## Exercise requirements
Retype the entries below exactly, and keep every picture out of your version.
───── Information given
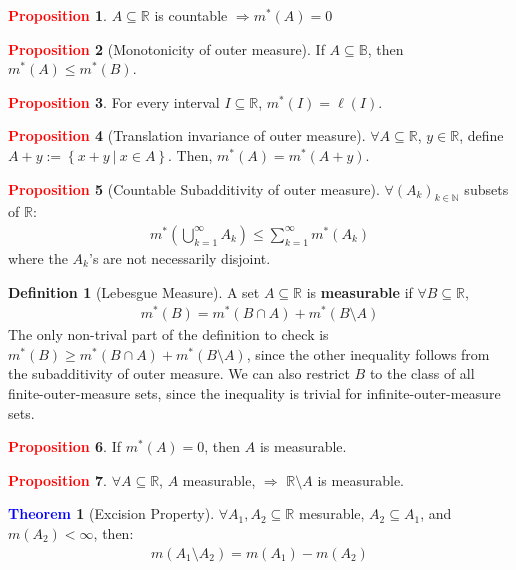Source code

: \documentclass[reqno,11pt]{amsart}
\theoremstyle{definition}
\newcommand{\bb}[1]{\mathbb{#1}}
\newcommand{\sets}[2]{ \left\{ #1\ |\ #2 \right\}}
\newtheorem{theorem}{\textcolor{blue}{Theorem}}
\theoremstyle{definition}
\newtheorem{definition}{\textcolor{OliveGreen}{Definition}}
\newtheorem{prop}{\textcolor{red}{Proposition}}
\theoremstyle{remark}
\begin{document}
\begin{prop}
	$A \subseteq \bb{R}$ is countable $\Rightarrow m^*(A) = 0$ 
\end{prop}
\begin{prop}[Monotonicity of outer measure]
		If $A \subseteq \bb{B}$, then $m^*(A) \leq m^*(B)$. 
\end{prop}
\begin{prop}
	For every interval $I \subseteq \bb{R}$, $m^*(I) = \ell(I)$. 	
\end{prop}
\begin{prop}[Translation invariance of outer measure]
	$\forall A \subseteq \bb{R}$, $ y \in \bb{R}$, define $A+y := \sets{x+y}{x \in A}$. Then, $m^*(A) = m^*(A+y)$. 
\end{prop}

\begin{prop}[Countable Subadditivity of outer measure] 
	$\forall (A_k)_{k \in \bb{N}}$ subsets of $\bb{R}$: 
	\begin{align}
		m^* \left(  \bigcup_{k=1}^\infty A_k \right)  \leq \sum_{k=1}^\infty m^*(A_k) 
	\end{align}
	where the $A_k$'s are not necessarily disjoint. 
\end{prop}

\begin{definition}[Lebesgue Measure]
	A set $A \subseteq \bb{R}$ is \textbf{measurable} if $\forall B \subseteq \bb{R}$, 
	\begin{align}
		m^*(B) = m^*(B \cap A) + m^*(B \setminus A) 
	\end{align}
	The only non-trival part of the definition to check is $		m^*(B) \geq m^*(B \cap A) + m^*(B \setminus A) $, since the other inequality follows from the subadditivity of outer measure. We can also restrict $B$ to the class of all finite-outer-measure sets, since the inequality is trivial for infinite-outer-measure sets. 
\end{definition}

\begin{prop}
	If $m^*(A) = 0$, then $A$ is measurable. 
\end{prop}

\begin{prop}
	$\forall A \subseteq \bb{R}$, $A$ measurable, $\Rightarrow$ $\bb{R} \setminus A$ is measurable. 
\end{prop}

\begin{theorem}[Excision Property]
	$\forall A_1, A_2 \subseteq \bb{R}$ mesurable, $A_2 \subseteq A_1$, and $m(A_2) < \infty$, then: 
	\begin{align}
		m(A_1 \setminus A_2) = m(A_1) - m(A_2) 
	\end{align}	
\end{theorem}
\end{document}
──────────
## Result for this task
Source code

: \documentclass[reqno,11pt]{amsart}
\theoremstyle{definition}
\newcommand{\bb}[1]{\mathbb{#1}}
\newcommand{\sets}[2]{ \left\{ #1\ |\ #2 \right\}}
\newtheorem{theorem}{\textcolor{blue}{Theorem}}
\theoremstyle{definition}
\newtheorem{definition}{\textcolor{OliveGreen}{Definition}}
\newtheorem{prop}{\textcolor{red}{Proposition}}
\theoremstyle{remark}
\begin{document}
\begin{prop}
	$A \subseteq \bb{R}$ is countable $\Rightarrow m^*(A) = 0$ 
\end{prop}
\begin{prop}[Monotonicity of outer measure]
		If $A \subseteq \bb{B}$, then $m^*(A) \leq m^*(B)$. 
\end{prop}
\begin{prop}
	For every interval $I \subseteq \bb{R}$, $m^*(I) = \ell(I)$. 	
\end{prop}
\begin{prop}[Translation invariance of outer measure]
	$\forall A \subseteq \bb{R}$, $ y \in \bb{R}$, define $A+y := \sets{x+y}{x \in A}$. Then, $m^*(A) = m^*(A+y)$. 
\end{prop}

\begin{prop}[Countable Subadditivity of outer measure] 
	$\forall (A_k)_{k \in \bb{N}}$ subsets of $\bb{R}$: 
	\begin{align}
		m^* \left(  \bigcup_{k=1}^\infty A_k \right)  \leq \sum_{k=1}^\infty m^*(A_k) 
	\end{align}
	where the $A_k$'s are not necessarily disjoint. 
\end{prop}

\begin{definition}[Lebesgue Measure]
	A set $A \subseteq \bb{R}$ is \textbf{measurable} if $\forall B \subseteq \bb{R}$, 
	\begin{align}
		m^*(B) = m^*(B \cap A) + m^*(B \setminus A) 
	\end{align}
	The only non-trival part of the definition to check is $		m^*(B) \geq m^*(B \cap A) + m^*(B \setminus A) $, since the other inequality follows from the subadditivity of outer measure. We can also restrict $B$ to the class of all finite-outer-measure sets, since the inequality is trivial for infinite-outer-measure sets. 
\end{definition}

\begin{prop}
	If $m^*(A) = 0$, then $A$ is measurable. 
\end{prop}

\begin{prop}
	$\forall A \subseteq \bb{R}$, $A$ measurable, $\Rightarrow$ $\bb{R} \setminus A$ is measurable. 
\end{prop}

\begin{theorem}[Excision Property]
	$\forall A_1, A_2 \subseteq \bb{R}$ mesurable, $A_2 \subseteq A_1$, and $m(A_2) < \infty$, then: 
	\begin{align}
		m(A_1 \setminus A_2) = m(A_1) - m(A_2) 
	\end{align}	
\end{theorem}
\end{document}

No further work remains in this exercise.